Disks

From Mu2eWiki
Jump to navigation Jump to search

Introduction

There are several categories of disk space available at Fermilab. Thsee include limited home areas, Mu2e project disks for building code and small datasets, dcache (/pnfs) for large datasets and sending data to tape, and a wide area readonly disk ( /cvmfs) for distribution of code and some auxillary data files.

When reading this section pay careful attention to which disks are backed up. It is your responsibility to ensure that files you require to be backed up are kept on an appropriate disk. It is equally your responsibility to use the backed up space wisely and not fill it with files that can easily be regenerated, such as root files, event-data files, object files, shared libraries and binary executables.

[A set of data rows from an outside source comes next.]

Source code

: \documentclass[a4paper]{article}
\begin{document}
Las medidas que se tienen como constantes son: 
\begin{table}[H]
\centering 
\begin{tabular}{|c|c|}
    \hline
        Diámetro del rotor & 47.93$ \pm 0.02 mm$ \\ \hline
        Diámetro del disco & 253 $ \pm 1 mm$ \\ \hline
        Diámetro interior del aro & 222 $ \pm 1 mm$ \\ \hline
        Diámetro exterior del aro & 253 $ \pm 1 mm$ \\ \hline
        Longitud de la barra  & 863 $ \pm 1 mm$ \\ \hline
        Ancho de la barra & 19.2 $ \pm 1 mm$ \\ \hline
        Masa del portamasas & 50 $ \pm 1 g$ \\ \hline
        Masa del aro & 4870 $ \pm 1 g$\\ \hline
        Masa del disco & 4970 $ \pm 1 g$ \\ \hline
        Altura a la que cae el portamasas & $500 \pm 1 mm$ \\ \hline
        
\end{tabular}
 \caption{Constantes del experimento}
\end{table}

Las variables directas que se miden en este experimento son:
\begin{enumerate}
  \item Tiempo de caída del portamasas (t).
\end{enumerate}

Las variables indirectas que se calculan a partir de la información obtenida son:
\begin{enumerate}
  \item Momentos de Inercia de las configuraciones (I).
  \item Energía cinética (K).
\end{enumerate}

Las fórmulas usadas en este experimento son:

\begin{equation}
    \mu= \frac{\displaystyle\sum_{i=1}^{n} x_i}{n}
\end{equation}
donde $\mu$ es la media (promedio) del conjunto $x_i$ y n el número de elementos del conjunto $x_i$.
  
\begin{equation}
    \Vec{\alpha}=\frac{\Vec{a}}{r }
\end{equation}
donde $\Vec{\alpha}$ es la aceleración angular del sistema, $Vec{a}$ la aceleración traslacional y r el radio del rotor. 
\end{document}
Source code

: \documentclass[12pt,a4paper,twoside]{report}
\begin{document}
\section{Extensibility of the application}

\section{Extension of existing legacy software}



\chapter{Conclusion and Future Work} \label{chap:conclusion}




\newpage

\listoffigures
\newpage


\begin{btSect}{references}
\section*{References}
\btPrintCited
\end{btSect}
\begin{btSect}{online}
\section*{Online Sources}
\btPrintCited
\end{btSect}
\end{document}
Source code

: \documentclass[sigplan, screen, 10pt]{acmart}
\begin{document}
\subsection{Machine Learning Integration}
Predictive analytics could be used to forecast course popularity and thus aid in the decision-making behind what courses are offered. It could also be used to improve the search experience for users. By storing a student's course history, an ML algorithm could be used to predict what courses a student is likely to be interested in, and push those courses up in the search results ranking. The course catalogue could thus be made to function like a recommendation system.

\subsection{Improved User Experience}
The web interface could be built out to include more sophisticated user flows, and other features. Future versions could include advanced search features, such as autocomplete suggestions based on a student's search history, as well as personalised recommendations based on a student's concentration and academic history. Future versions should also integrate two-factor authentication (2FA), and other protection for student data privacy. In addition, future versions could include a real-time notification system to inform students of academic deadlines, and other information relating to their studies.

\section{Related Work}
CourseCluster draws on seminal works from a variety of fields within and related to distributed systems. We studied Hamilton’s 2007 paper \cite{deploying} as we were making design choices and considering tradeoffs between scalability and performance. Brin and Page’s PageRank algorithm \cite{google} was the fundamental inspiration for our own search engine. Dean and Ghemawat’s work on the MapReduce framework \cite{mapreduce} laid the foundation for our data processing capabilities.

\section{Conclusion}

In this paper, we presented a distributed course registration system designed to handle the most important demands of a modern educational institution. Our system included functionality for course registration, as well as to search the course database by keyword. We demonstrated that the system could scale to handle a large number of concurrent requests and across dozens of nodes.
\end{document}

To learn how to where you may create your own directory on the project and dCache disks, see #Recommended_use_patterns and the data transfer page. When you do make your own directory, you must name it with using your kerberos principal (your Fermilab username).

The table below summarizes the information found in the sections that follow.

Name Quota (GB) Backed up? Worker Interactive Purpose/Comments
User Home Disks
/nashome 5.2 Yes --- rwx mu2egpvm*, mu2ebuild*, and FNALU only
Mu2e Project Disk on Ceph (Phased in during fall 2023 - please start new work here)
/exp/mu2e/data 87,961 No --- rwx Event-data files, log files, ROOT files.
/exp/mu2e/app 3,848 No --- rwx Exe's and shared libraries. No data/log/root files.
/grid/fermiapp/mu2e 232 Yes --- rwx Deprecated. Not for use by general users.
Special Disks
/cvmfs - Indirectly r-x r-x readonly code distribution - all interactive and grid nodes
/pnfs - No/Yes --- rwx distributed data disks - all interactive nodes
Mu2e web Site
/web/sites/mu2e.fnal.gov/htdocs 8 Yes --- rwx mounted on mu2egpvm* and FNALU; see website instructions
Marsmu2e Project disk on NAS
/grid/data/marsmu2e 400 No rw- rw- Event-data files, log files, ROOT files.
/grid/fermiapp/marsmu2e 30 Yes r-x rwx Grid accessible executables and shared libraries

Notes on the table:

  1. The project and scratch spaces each have a subdirectory named users. To use these disks, make a subdirectory users/your_kerberos_principal and put your files under that subdirectory.
  2. The Ceph disks have directory tree based quotas.
  3. The columns headed Worker and Interactive show the permission with which each disk is mounted on, respectively, the grid worker nodes and the interactive nodes (mu2egpvm*, mu2ebuild02). In the above table, full permissions are rwx, which denote read, write, execute, respectively. If one of rwx is replaced with a - then that permission is missing on the indicated machine. If the the permission is given as ---, then that disk is not mounted on the indicated machine. The point of some partitions not having w or x permission is a security measure, discussed below.

Ceph Transition

You will be responsible for moving your own files from /mu2e/data and /mu2e/data2 to /exp/mu2e/data. The reason for two data areas was an accident of what disk space was available when we asked that /mu2e/data be extended. We are consolidating both into /exp/mu2e/data.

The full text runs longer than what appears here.